In the intermission, I throw my rubber puck onto the ice for some contest. It is nowhere close to the bullseye. I worry it won’t even hit the rink, stopping on the bench or on the floor. I don’t see it, but I’m told it does go to the ice. Its speed is right, but it turns to slide in the wrong direction.

Into the third period. It becomes 3-1 when it’s five on five like it should be. But not to worry, there is enough controversy. For me, too much. Two opponents seeming to fight, one on top of the other. The visitor whose helmet goes flying off. Our netminder, puck clutched tightly, protesting the stick which flew by.

But it ends quietly, up until the victory cheers. With eighty-nine seconds to go, it’s substitution time for the hosts. Let our senior end this one in the net.

This is the beginning of the rest of our lives.

“Commencement” signifies “beginning,” doesn’t it? How odd.

“Hey, ref, how much time is left?”

Don’t tell me.

I don’t need to know.

A-Rod: Accusations and Admissions

Can I post now?

It’s obviously silly to ask. This is my blog, and I post if I want to. But part of my mind wants to wait for fallout that follows this. No, not from A-Rod. You say your apology, and you go on. But who will follow him into a dark spotlight? Do I truly want to wait and find out?

Say what you will about Barry Bonds, and I won’t fight you too long. But this? This was our fault. Craving a knight to gallop in and fix it all, which of us forgot how such a knight must jump from dark to light and back again? It cannot stay put, wholly good or wholly bad. All of us forgot. Forgot, too, our initial horror at his monolithic contracts. At what cost a champion without flaws? It’s not important. No such thing truly is.

As a Cubs fan, my obvious comparison is to our last campaign. Anticlimactic, but how could such a climax work without failing? Pouring too much into a solo shot just sinks it down.

So who is our forthcoming champion now? A young boy waiting for a thaw, or in his yard anyway. Throwing a ball up and catching it. It will not roll into a road. Not today, anyway.

Our champion plays in anonymity, and that is good. Soon, that play will turn into hard work, with shortcuts looming. But not for him, oh no…This is ridiculous. I, too, am hallucinating.

But a child of my imagination only cannot disappoint.

Burying Bonds

Sometimes the biggest news is when there isn’t news. The possibility of no news, ever, would be in itself newsworthy. But when you see “news,” feeling like it should be more newsworthy? Like you should feel more?

Bonds Junior tested positive for steroids in 2000 or 2001, or both, suggest newly-public U. S. court documents. Did this surprise someone? I suppose so. Did it surprise me? Not too much. Despite “innocent until proven guilty,” true proof is outside the court’s powers to produce. Only numbers could do so, sterile theorems mostly useless in the outside world. So we look for guilt beyond (hopefully one specific) threshold of doubt. Suspicion of Bonds didn’t begin this week, though. There’s something inside us which doesn’t need proof. The bigger it is in some given person, the less this “news” is news to them. The opposite is true too.

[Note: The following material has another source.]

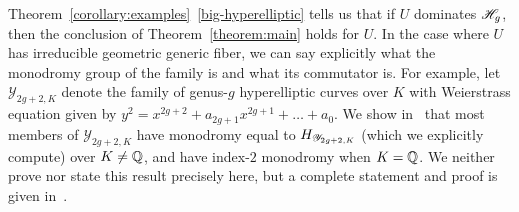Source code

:\begin{remark} \label{remark:}
	Theorem~\ref{corollary:examples}~\ref{big-hyperelliptic} tells us that if $U$ dominates $\mathscr H_{g}$, then the conclusion of Theorem~\ref{theorem:main} holds for $U$. In the case where $U$ has irreducible geometric generic fiber, we can say explicitly what the monodromy group of the family is and what its commutator is. For example, let $\mathscr{Y}_{2g+2,K}$ denote the family of genus-$g$ hyperelliptic curves over $K$ with Weierstrass equation given by $y^2 = x^{2g+2} + a_{2g+1}x^{2g+1} + \dots + a_0$. We show in~\cite[Theorem 1.2]{landesman-swaminathan-tao-xu:hyperelliptic-curves} that most members of $\mathscr{Y}_{2g+2, K}$ have monodromy equal to $H_{\mathscr Y_{2g+2,K}}$ (which we explicitly compute) over $K \neq \mathbb Q$, and have index-$2$ monodromy when $K = \mathbb Q$. We neither prove nor state this result precisely here, but a complete statement and proof is given in~\cite{landesman-swaminathan-tao-xu:hyperelliptic-curves}.
\end{remark}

I resented Bonds before he hit his seven hundred fifty-sixth home run. The erosion of the long-term record did not offend but unsettle me. Someone I’d seen compete, up there with the historic legends? It didn’t seem possible.

Why did I resent him, then? He could outslug history without truly upsetting me. But he’d outshone the heroes who first drew me to the sport too. Then, he’d crossed some line. He couldn’t help being the best (or could he?), but neither did I try to stop my petty scorn.

In the Wheel of Time series of novels, five youths set out from their tiny home of Emond’s Field. In the first book, we find out three of them wield the “One Power.” Subsequent books tell us their strength is the most seen in centuries. But following those books comes the knowledge of even more powerful people. With the glut of new monikers to remember, the series got more difficult to enjoy. The problem included this disillusionment; with the lines between countries blurred, more prodigies could be discovered. Old rules of the mystic forces governing the universe were no longer true.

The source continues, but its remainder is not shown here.